Zazie - C'est ce qui m'a fait peur au début. Après avoir écrit trois ou quatre chansons pour cet album, notamment Les contraires, Je ne sais pas et Cyclo, je me suis rendu compte que je ne prenais jamais position et que je ne parlais que de moi. C'était presque limite agaçant. Mais je m'aperçois aussi que ce qui m'arrive à moi arrive un peu à tout le monde. Les gens sont à la fois hyperactifs et hypersensibles. Ils piquent des crises pour des choses qui n'en valent pas la peine. Ceux qui réussissent bien vous disent qu'ils sont parfaitement heureux, mais une semaine après, ils vous avouent souffrir d'un burn-out et bouffer des antidépresseurs à tous les repas. En fait, le rythme qu'on s'impose ne nous convient pas du tout.

Dans la chanson Tout, vous fustigez le culte de l'immédiateté. Pourtant vous avez un compte Twitter et une page Facebook qui favorisent les réactions compulsives.
Zazie - Les gens savent pertinemment bien que je ne vais jamais sur Twitter ou Facebook. Les réseaux sociaux me permettent de diffuser des informations sur ma musique sans passer par d'autres intermédiaires, mais je n'y raconte pas ma vie. D'abord parce que je n'ai pas le temps, ensuite parce que ça ne m'intéresse pas. Aujourd'hui, on donne une importance capitale à des choses futiles, il faut avoir un avis sur tout et tout de suite. Je ne sais pas si c'est par désespoir que les gens réagissent comme ça ou si c'est par réflexe compulsif ou pour faire comme tout le monde. Mais je ne fais pas ma maligne, je suis aussi vulnérable que les autres. La dernière fois que je m'en suis voulu, c'est lorsque j'ai fait l'achat compulsif d'un lit qui ne me servait à rien.

Seule chanson up-tempo de cet album, 20 ans évoque ces personnes d'un âge mûr qui restent toujours jeunes dans leur tête.
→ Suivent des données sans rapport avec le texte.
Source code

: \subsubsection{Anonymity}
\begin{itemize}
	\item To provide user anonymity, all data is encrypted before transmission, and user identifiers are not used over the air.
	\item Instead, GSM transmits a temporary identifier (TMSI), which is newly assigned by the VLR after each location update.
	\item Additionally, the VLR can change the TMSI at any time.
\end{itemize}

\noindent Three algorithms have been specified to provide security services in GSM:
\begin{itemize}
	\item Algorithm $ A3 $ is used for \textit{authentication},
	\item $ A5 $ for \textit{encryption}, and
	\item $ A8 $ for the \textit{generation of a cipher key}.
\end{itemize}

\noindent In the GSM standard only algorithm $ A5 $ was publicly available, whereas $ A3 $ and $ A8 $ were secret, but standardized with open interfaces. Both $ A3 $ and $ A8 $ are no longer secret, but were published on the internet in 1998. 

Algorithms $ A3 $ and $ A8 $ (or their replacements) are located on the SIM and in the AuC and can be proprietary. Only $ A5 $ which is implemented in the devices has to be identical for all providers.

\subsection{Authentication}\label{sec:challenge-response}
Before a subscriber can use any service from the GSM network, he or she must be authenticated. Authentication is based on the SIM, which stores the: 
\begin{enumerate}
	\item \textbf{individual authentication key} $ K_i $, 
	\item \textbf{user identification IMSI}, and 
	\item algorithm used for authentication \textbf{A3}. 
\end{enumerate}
Vous faites partie du club?
Zazie - Oui, mais ce n'est pas de jeunisme, de pilule magique ou de chirurgie esthétique dont je parle ici. Je constate simplement que les quadras et quinquas sont souvent plus rock and roll dans leur tête que ceux qui ont vingt ans. Aux soirées des Restos du Cœur, ce sont les vieux qui font encore la fête dans les loges jusqu'à 8 heures du mat'! Les jeunes sont déjà tous rentrés se coucher. Nous retrouvons l'insouciance de nos vingt ans alors que je ne suis même pas sûre que ceux qui ont vingt ans aujourd'hui sachent ce que c'est.
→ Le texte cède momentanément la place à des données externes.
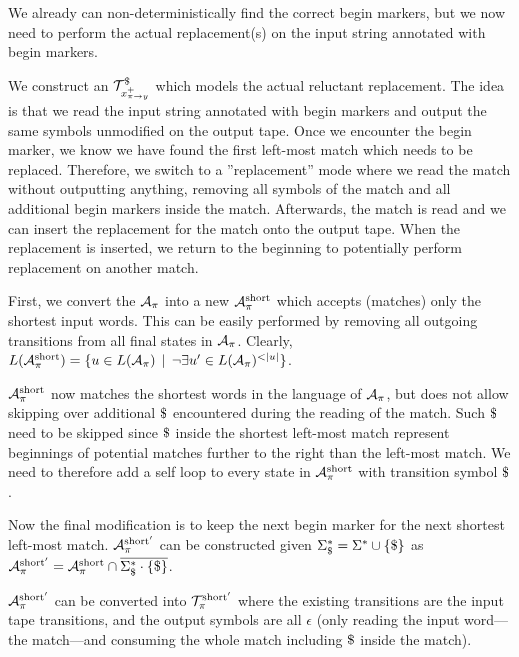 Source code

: We already can non-deterministically find the correct begin markers, but we now need to perform the actual replacement(s) on the input string annotated with begin markers.

We construct an \nft $\mathcal{T}^\$_{x^{+}_{\pi \rightarrow y}}$ which models the actual reluctant replacement.
The idea is that we read the input string annotated with begin markers and output the same symbols unmodified on the output tape.
Once we encounter the begin marker, we know we have found the first left-most match which needs to be replaced.
Therefore, we switch to a ''replacement'' mode where we read the match without outputting anything, removing all symbols of the match and all additional begin markers inside the match.
Afterwards, the match is read and we can insert the replacement for the match onto the output tape.
When the replacement is inserted, we return to the beginning to potentially perform replacement on another match.

First, we convert the $\mathcal{A}_{\pi}$ into a new \nfa $\mathcal{A}^{\text{short}}_{\pi}$ which accepts (matches) only the shortest input words.
This can be easily performed by removing all outgoing transitions from all final states in $\mathcal{A}_{\pi}$.
Clearly, $\langof{\aut^{\text{short}}_{\pi}} = \{ u \in \langof{\aut_{\pi}} \,\mid\, \neg \exists u' \in \langof{\aut_{\pi}}^{<|u|} \}$.

$\mathcal{A}^{\text{short}}_{\pi}$ now matches the shortest words in the language of $\mathcal{A}_{\pi}$, but does not allow skipping over additional $\marker$ encountered during the reading of the match.
Such $\marker$ need to be skipped since $\marker$ inside the shortest left-most match represent beginnings of potential matches further to the right than the left-most match.
We need to therefore add a self loop to every state in $\mathcal{A}^{\text{short}}_{\pi}$ with transition symbol $\marker$.

Now the final modification is to keep the next begin marker for the next shortest left-most match. $\mathcal{A}^{\text{short}'}_{\pi}$ can be constructed given $\Sigma^*_\$ = \Sigma^* \cup \{ \$ \}$ as $\mathcal{A}^{\text{short}'}_{\pi} = \mathcal{A}^{\text{short}}_{\pi} \cap \overline{\Sigma^*_\$ \cdot \{ \$ \}}$.

$\mathcal{A}^{\text{short}'}_{\pi}$ can be converted into $\mathcal{T}^{\text{short}'}_{\pi}$ where the existing transitions are the input tape transitions, and the output symbols are all $\epsilon$ (\nft only reading the input word---the match---and consuming the whole match including $\marker$ inside the match).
A quoi rêvait la Zazie qui avait vingt ans?
Zazie - Elle ne s'appelait pas encore Zazie et elle bossait comme mannequin sans penser à la musique. Je n'étais pas trop insouciante justement, j'étais inquiète. Je me rendais compte que les principes que m'avaient inculqués mes parents ou mes professeurs ne correspondaient pas du tout à ceux qui allaient guider ma vie. Ce n'était pas très cool comme période. Je ne me sentais pas bien dans ma peau et je trouvais que les garçons étaient tous nuls. Même si j'étais mannequin et que j'évoluais dans un monde un peu glamour, la vie que je fantasmais ne correspondait pas du tout à celle que je menais. J'avais déjà en tête un monde parallèle et un journal intime mais je ne savais pas comment les extérioriser.

Vous sentez-vous plus séduisante aujourd'hui qu'à vingt ans?
Zazie - Je me sens plus à l'aise aujourd'hui dans ma féminité. Je me suis débarrassée du regard des autres et de tous les codes existant autour de la séduction. Je suis plus dans une séduction libre et ça me convient mieux.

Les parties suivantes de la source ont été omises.